> WHAT THE TASK REQUIRES:
Where in the data below does the word "Index" appear? Copy each line that holds it.

________

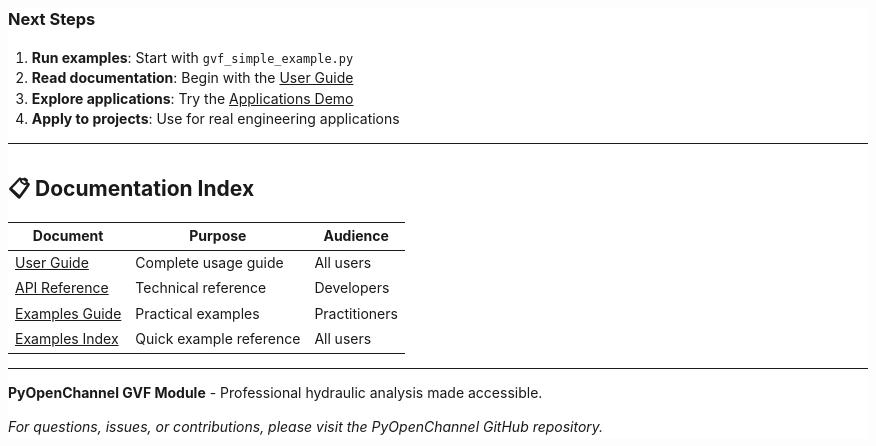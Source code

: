 ### **Next Steps**
1. **Run examples**: Start with `gvf_simple_example.py`
2. **Read documentation**: Begin with the [User Guide](GVF_User_Guide.md)
3. **Explore applications**: Try the [Applications Demo](../examples/gvf_applications_demo.py)
4. **Apply to projects**: Use for real engineering applications

---

## 📋 Documentation Index

| Document | Purpose | Audience |
|----------|---------|----------|
| [User Guide](GVF_User_Guide.md) | Complete usage guide | All users |
| [API Reference](GVF_API_Reference.md) | Technical reference | Developers |
| [Examples Guide](../examples/README_GVF_Examples.md) | Practical examples | Practitioners |
| [Examples Index](../examples/GVF_Examples_Index.md) | Quick example reference | All users |

---

**PyOpenChannel GVF Module** - Professional hydraulic analysis made accessible.

*For questions, issues, or contributions, please visit the PyOpenChannel GitHub repository.*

________

> ANSWER FOR THIS EXERCISE:
## 📋 Documentation Index
| [Examples Index](../examples/GVF_Examples_Index.md) | Quick example reference | All users |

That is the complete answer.